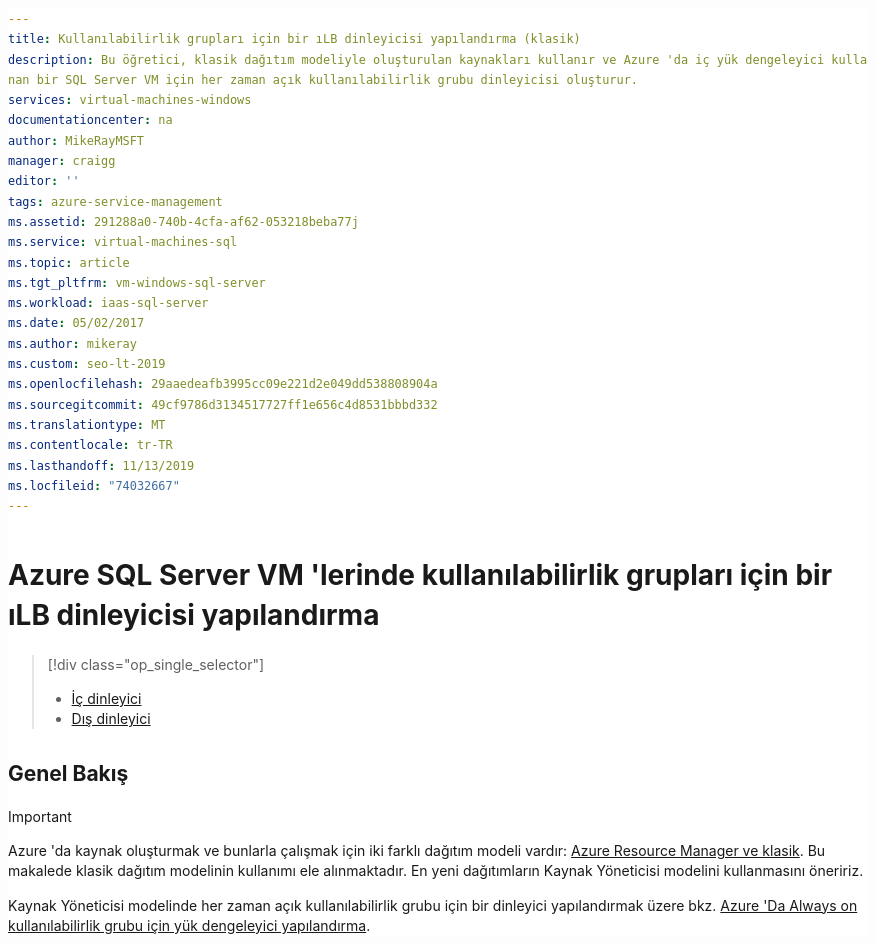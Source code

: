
 ```yaml
---
title: Kullanılabilirlik grupları için bir ıLB dinleyicisi yapılandırma (klasik)
description: Bu öğretici, klasik dağıtım modeliyle oluşturulan kaynakları kullanır ve Azure 'da iç yük dengeleyici kullanan bir SQL Server VM için her zaman açık kullanılabilirlik grubu dinleyicisi oluşturur.
services: virtual-machines-windows
documentationcenter: na
author: MikeRayMSFT
manager: craigg
editor: ''
tags: azure-service-management
ms.assetid: 291288a0-740b-4cfa-af62-053218beba77j
ms.service: virtual-machines-sql
ms.topic: article
ms.tgt_pltfrm: vm-windows-sql-server
ms.workload: iaas-sql-server
ms.date: 05/02/2017
ms.author: mikeray
ms.custom: seo-lt-2019
ms.openlocfilehash: 29aaedeafb3995cc09e221d2e049dd538808904a
ms.sourcegitcommit: 49cf9786d3134517727ff1e656c4d8531bbbd332
ms.translationtype: MT
ms.contentlocale: tr-TR
ms.lasthandoff: 11/13/2019
ms.locfileid: "74032667"
---
```

# <a name="configure-an-ilb-listener-for-availability-groups-on-azure-sql-server-vms"></a>Azure SQL Server VM 'lerinde kullanılabilirlik grupları için bir ıLB dinleyicisi yapılandırma
> [!div class="op_single_selector"]
> * [İç dinleyici](../classic/ps-sql-int-listener.md)
> * [Dış dinleyici](../classic/ps-sql-ext-listener.md)
>
>

## <a name="overview"></a>Genel Bakış

> [!IMPORTANT]
> Azure 'da kaynak oluşturmak ve bunlarla çalışmak için iki farklı dağıtım modeli vardır: [Azure Resource Manager ve klasik](../../../azure-resource-manager/resource-manager-deployment-model.md). Bu makalede klasik dağıtım modelinin kullanımı ele alınmaktadır. En yeni dağıtımların Kaynak Yöneticisi modelini kullanmasını öneririz.

Kaynak Yöneticisi modelinde her zaman açık kullanılabilirlik grubu için bir dinleyici yapılandırmak üzere bkz. [Azure 'Da Always on kullanılabilirlik grubu için yük dengeleyici yapılandırma](../sql/virtual-machines-windows-portal-sql-alwayson-int-listener.md).
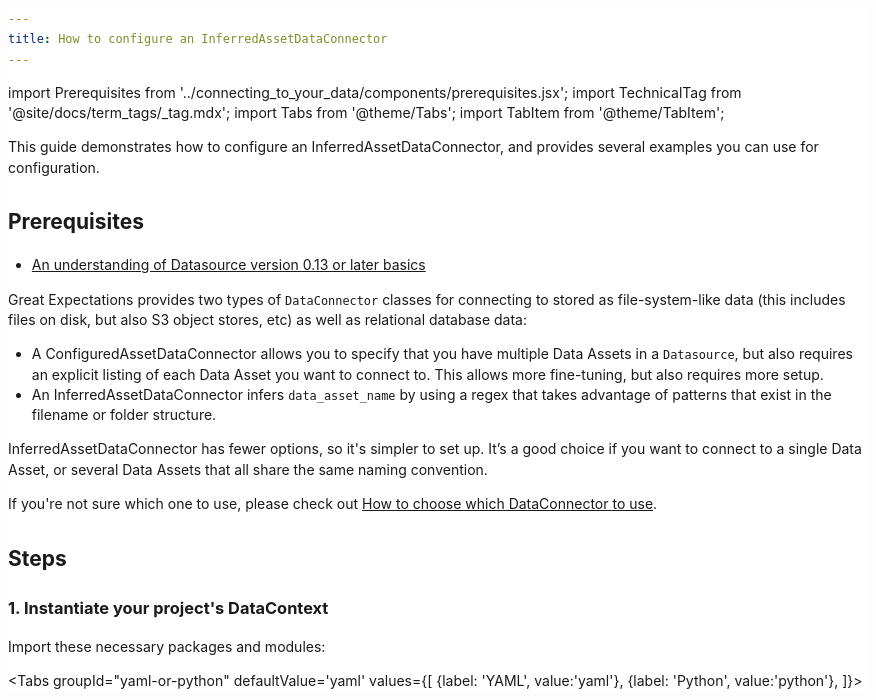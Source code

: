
 ```yaml
---
title: How to configure an InferredAssetDataConnector
---
```

import Prerequisites from '../connecting_to_your_data/components/prerequisites.jsx';
import TechnicalTag from '@site/docs/term_tags/_tag.mdx';
import Tabs from '@theme/Tabs';
import TabItem from '@theme/TabItem';

This guide demonstrates how to configure an InferredAssetDataConnector, and provides several examples you
can use for configuration.

## Prerequisites

<Prerequisites>

- [An understanding of Datasource version 0.13 or later basics](../../terms/datasource.md)

</Prerequisites>

Great Expectations provides two types of `DataConnector` classes for connecting to <TechnicalTag tag="data_asset" text="Data Assets" /> stored as file-system-like data (this includes files on disk, but also S3 object stores, etc) as well as relational database data:

- A ConfiguredAssetDataConnector allows you to specify that you have multiple Data Assets in a `Datasource`, but also requires an explicit listing of each Data Asset you want to connect to. This allows more fine-tuning, but also requires more setup.
- An InferredAssetDataConnector infers `data_asset_name` by using a regex that takes advantage of patterns that exist in the filename or folder structure.

InferredAssetDataConnector has fewer options, so it's simpler to set up. It’s a good choice if you want to connect to a single Data Asset, or several Data Assets that all share the same naming convention.

If you're not sure which one to use, please check out [How to choose which DataConnector to use](./how_to_choose_which_dataconnector_to_use.md).

## Steps

### 1. Instantiate your project's DataContext

Import these necessary packages and modules:

<Tabs
  groupId="yaml-or-python"
  defaultValue='yaml'
  values={[
  {label: 'YAML', value:'yaml'},
  {label: 'Python', value:'python'},
  ]}>

<TabItem value="yaml">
------
> [Instructions for the task]
Set out exactly the run of lines that begins at the line holding "Import these necessary" and ends at the last line of the data.

> [Response area]
Import these necessary packages and modules:

<Tabs
  groupId="yaml-or-python"
  defaultValue='yaml'
  values={[
  {label: 'YAML', value:'yaml'},
  {label: 'Python', value:'python'},
  ]}>

<TabItem value="yaml">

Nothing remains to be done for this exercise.